What primarily separates FHA borrowers from Fannie-Freddie borrowers is the size of the downpayment they can raise, hence why more than 80% of FHA borrowers in any given year are first-time homebuyers.
The median downpayment for first-time buyers was 10% in 2015, up from 5% in 2013, according to data from the National Association of Realtors. For all buyers, the median downpayment rose to 19% in 2015 from 10% in 2013.
Consider, too, that multiple years of easing shelter inflation is “increasingly concentrated among higher-priced rentals, leaving many lower-cost renters with little relief,” according to a Realtor.com report published in mid-January.
“Many renters shopping for more affordable homes may not feel much change,” said Danielle Hale, chief economist at the listings platform, “because lower-priced rents have risen more since 2019 while the biggest markdowns have shown up at the high end.”
This helps to explain why around half of Gen Z and millennial renters who responded to an Experian survey in November, immediately preceding MBA’s most recent mortgage affordability report, said they believe they will not be prepared to purchase a home until 2029. Lack of sufficient downpayment funds were cited as a primary homeownership barrier by 67% of current renters, with high home prices cited by 66% of respondents.

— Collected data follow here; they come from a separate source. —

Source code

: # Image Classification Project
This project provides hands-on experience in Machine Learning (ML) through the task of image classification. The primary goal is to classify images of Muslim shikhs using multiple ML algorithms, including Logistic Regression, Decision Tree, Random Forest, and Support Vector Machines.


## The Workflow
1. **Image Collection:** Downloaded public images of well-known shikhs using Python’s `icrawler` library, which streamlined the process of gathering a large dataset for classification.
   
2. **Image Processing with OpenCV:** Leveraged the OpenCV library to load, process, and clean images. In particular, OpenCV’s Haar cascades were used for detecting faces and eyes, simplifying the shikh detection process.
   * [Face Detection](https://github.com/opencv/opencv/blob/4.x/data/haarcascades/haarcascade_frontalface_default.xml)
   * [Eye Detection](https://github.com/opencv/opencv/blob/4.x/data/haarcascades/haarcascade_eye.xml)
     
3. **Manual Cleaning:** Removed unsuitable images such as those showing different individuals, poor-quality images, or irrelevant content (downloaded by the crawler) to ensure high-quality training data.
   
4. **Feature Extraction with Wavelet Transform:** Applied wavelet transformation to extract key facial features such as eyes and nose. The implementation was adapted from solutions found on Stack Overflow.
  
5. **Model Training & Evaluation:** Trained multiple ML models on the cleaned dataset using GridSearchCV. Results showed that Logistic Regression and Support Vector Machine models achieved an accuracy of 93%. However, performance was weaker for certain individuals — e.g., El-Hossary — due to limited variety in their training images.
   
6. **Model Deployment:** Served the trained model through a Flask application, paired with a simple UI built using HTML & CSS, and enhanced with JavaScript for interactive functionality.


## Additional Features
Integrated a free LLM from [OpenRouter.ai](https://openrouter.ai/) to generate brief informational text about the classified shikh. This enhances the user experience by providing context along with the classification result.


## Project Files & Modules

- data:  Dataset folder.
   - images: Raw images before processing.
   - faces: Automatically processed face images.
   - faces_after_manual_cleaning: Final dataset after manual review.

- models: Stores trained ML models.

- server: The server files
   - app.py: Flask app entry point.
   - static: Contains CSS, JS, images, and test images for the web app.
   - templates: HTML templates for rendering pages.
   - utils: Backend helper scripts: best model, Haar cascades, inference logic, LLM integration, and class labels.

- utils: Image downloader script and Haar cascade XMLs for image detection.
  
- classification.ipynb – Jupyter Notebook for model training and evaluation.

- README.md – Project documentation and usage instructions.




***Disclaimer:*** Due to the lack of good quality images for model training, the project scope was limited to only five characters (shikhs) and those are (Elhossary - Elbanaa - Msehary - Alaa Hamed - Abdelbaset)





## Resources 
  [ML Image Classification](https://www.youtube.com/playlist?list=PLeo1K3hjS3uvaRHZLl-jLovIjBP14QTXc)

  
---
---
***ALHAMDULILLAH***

Access to homebuying in the post-pandemic housing market has thus been defined by typical downpayments that rose 118% from the third quarter of 2019 to the third quarter of 2025 — rising with spiking home prices — erecting barriers to mortgage qualification beyond higher interest costs from elevated mortgage rates.
Average 30-year fixed mortgage rates for FHA loans were consistently 20 to 30 basis points lower than rates for conventional mortgages through the last several months of 2025, according to weekly application data from the MBA.
Seiler, the MBA economist, noted the association expects moderating home-price appreciation to continue in 2026. But with a supply shortage of affordable entry-level homes likely maintaining upward price pressure in competitive markets for starter-home price tiers, affordability gains for borrowers who need it most could be the slowest to arrive.